Sommer für Sommer verwandelt sich Provincetown, die kleine Provinzhauptstadt am Ende der Halbinsel Cape Cod, in ein Mekka für Lesben und für Schwule. Nirgendwo ist Massachusetts so rosarot wie hier. Hinzu kommt, dass jede Woche zwischen Mai und Oktober unter einem anderen Motto steht. Mal werden die väterliebenden Väter aufgefordert zu kommen, mal die reiferen Single-Damen, mal die homosexuellen Flugbegleiter und Piloten. Die Gay Bear Week vom 9. bis 17. Juli jedoch, die steht ganz im Zeichen der muskel- und fettbepackten 100-Kilo-Männer. Haarige Sache.

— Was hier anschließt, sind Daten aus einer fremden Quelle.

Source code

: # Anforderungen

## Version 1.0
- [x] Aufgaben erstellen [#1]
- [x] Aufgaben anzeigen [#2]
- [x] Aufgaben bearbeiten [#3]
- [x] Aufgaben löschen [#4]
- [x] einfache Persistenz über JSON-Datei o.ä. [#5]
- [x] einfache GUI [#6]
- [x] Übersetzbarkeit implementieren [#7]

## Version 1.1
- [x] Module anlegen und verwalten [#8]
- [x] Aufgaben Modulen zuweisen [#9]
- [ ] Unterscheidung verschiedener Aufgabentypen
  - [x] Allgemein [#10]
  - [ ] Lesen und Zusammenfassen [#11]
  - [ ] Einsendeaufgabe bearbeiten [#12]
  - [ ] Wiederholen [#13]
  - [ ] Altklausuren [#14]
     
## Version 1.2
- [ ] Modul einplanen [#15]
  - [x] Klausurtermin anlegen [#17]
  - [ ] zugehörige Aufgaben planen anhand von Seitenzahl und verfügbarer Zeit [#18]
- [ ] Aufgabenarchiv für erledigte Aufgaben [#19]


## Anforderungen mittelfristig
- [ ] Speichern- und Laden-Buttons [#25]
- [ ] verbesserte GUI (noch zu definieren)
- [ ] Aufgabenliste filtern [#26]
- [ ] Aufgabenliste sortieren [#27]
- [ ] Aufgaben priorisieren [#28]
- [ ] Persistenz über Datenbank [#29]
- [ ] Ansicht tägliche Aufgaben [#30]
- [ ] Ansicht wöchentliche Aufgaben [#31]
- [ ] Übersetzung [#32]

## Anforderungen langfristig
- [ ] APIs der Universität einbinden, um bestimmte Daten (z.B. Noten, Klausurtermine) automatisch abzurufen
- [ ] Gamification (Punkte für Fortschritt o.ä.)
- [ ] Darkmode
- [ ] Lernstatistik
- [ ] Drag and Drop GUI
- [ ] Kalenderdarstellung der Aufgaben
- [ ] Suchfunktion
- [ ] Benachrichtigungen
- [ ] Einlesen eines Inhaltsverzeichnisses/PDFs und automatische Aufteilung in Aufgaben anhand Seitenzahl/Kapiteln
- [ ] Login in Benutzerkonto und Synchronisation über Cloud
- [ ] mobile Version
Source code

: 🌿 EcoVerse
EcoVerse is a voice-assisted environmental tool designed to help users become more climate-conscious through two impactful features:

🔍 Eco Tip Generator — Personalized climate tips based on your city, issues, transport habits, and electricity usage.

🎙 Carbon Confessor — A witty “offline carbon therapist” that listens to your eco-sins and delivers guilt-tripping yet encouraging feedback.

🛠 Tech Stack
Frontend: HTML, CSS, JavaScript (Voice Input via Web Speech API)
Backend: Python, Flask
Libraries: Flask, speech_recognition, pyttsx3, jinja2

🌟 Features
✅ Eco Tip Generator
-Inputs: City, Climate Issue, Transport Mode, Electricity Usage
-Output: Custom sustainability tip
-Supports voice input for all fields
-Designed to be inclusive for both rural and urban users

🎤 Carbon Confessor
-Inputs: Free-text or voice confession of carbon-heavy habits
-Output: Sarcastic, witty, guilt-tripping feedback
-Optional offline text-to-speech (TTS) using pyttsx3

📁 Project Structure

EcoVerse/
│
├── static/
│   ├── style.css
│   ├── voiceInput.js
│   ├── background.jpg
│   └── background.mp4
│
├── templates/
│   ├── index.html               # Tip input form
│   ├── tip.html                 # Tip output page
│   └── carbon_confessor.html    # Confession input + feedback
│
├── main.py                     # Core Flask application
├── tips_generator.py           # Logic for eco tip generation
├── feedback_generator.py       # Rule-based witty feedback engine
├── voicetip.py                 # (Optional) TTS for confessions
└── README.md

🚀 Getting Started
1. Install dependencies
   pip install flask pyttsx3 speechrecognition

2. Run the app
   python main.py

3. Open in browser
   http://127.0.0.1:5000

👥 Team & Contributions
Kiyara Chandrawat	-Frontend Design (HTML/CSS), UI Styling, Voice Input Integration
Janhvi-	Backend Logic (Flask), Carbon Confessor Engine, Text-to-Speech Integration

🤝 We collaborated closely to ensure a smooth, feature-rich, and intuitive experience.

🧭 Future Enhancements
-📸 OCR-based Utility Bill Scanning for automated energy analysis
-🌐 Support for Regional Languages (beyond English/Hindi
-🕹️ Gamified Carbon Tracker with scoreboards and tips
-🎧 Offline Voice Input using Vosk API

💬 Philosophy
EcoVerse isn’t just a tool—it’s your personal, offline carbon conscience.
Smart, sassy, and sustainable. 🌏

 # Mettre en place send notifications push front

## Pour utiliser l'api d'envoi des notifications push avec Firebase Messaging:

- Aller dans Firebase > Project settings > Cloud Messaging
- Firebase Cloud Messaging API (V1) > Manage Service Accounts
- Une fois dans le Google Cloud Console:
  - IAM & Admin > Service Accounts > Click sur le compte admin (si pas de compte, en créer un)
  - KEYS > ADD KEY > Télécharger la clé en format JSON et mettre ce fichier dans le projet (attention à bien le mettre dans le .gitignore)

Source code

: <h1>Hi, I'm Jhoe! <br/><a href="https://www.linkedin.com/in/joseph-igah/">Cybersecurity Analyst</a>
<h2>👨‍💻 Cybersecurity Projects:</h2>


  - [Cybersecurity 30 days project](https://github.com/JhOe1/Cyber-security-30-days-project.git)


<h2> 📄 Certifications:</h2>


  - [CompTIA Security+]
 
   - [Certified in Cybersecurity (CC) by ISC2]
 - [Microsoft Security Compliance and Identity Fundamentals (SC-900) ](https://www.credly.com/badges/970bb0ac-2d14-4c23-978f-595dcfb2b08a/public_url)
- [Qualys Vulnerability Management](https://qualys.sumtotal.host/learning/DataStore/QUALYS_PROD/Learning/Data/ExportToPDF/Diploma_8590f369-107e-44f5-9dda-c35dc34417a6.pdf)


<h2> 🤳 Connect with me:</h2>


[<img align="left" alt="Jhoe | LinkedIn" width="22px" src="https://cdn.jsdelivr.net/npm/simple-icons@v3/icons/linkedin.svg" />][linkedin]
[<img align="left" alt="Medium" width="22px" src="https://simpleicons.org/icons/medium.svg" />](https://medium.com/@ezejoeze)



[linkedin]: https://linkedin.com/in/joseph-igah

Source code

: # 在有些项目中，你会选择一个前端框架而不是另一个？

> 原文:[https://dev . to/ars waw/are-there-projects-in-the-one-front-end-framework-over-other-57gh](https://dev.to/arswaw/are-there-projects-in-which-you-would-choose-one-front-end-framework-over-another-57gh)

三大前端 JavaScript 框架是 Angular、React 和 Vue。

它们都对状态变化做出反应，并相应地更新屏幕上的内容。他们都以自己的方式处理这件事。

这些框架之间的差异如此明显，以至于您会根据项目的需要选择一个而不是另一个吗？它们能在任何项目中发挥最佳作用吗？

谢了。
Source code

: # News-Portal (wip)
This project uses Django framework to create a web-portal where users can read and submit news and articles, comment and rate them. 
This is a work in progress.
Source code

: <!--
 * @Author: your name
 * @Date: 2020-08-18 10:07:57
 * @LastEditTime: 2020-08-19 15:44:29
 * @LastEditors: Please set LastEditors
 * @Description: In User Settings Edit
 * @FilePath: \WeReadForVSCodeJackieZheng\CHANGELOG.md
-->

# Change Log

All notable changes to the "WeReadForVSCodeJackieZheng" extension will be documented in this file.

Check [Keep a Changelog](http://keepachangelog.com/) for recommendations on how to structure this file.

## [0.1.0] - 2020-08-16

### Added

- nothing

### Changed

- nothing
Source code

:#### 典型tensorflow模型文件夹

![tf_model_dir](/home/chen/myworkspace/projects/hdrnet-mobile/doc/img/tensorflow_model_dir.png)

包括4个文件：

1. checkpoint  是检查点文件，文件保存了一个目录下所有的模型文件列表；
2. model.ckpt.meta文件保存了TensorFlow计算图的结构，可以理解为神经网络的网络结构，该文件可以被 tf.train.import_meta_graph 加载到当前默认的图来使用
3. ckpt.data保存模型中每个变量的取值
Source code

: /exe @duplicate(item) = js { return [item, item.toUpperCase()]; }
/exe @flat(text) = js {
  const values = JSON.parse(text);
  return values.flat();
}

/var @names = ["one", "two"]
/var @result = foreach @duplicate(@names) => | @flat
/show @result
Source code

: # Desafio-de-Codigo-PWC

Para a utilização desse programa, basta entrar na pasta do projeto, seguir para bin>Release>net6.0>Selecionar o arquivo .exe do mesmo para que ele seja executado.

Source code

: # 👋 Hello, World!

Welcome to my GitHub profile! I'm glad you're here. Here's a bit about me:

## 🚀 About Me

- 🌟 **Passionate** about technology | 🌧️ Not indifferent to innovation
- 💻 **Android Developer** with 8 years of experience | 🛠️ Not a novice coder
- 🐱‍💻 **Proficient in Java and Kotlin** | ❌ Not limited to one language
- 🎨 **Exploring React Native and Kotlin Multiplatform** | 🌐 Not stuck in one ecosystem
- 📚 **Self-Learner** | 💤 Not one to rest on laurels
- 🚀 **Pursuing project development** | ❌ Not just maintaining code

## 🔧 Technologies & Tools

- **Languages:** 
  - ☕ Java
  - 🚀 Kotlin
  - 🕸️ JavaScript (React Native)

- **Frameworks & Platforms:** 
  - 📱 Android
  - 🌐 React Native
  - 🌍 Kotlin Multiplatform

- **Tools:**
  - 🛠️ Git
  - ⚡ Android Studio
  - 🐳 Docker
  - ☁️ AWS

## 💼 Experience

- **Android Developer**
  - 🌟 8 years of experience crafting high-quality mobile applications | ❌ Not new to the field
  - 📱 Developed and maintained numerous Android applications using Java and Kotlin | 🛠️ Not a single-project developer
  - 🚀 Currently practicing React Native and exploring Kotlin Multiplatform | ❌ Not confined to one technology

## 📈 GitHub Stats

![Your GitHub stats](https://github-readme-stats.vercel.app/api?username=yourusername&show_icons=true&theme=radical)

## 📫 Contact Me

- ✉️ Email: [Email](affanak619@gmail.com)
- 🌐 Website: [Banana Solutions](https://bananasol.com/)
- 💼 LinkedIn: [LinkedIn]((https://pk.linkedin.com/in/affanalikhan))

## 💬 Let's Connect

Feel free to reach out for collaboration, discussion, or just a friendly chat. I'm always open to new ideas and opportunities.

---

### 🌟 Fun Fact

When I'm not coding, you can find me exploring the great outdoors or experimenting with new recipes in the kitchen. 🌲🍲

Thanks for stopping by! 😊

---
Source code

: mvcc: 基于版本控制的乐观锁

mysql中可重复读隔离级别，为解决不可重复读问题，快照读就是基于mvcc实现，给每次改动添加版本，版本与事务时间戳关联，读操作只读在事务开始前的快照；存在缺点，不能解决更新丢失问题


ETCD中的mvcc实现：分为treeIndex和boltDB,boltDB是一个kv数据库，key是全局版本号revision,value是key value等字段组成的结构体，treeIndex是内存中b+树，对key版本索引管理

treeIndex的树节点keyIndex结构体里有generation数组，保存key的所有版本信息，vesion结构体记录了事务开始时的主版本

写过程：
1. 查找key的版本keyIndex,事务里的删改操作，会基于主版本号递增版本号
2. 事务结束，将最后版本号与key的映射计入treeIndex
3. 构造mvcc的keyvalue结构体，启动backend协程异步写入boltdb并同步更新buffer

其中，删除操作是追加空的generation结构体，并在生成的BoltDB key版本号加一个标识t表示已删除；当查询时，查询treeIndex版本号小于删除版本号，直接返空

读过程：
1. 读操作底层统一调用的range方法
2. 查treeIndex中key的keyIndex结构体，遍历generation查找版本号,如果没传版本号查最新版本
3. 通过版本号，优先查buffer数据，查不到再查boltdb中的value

"Ich lebe hier das ganze Jahr", sagt Michael Valenti. Der 54-Jährige ist Inhaber des White Wind Inn. Draußen am Portikus wehen Stars and Stripes und Regenbogenfahnen, im Innenraum herrscht Häkeldeckchenstimmung wie zu Großmutters Zeiten. Am Kamin stehen Quiche und frisches Obst bereit, aus den Lautsprechern wabbert süßer Jazz, Blumenvasen überall. "Im Frühling, Sommer und Herbst sind die Gästehäuser in P'town 180 bis 200 Tage durchgehend ausgebucht. Und zwar bis aufs letzte Bett. Doch glauben Sie mir, das P'town des Sommers hat mit dem des Winters nichts zu tun. Das sind zwei völlig verschiedene Städte."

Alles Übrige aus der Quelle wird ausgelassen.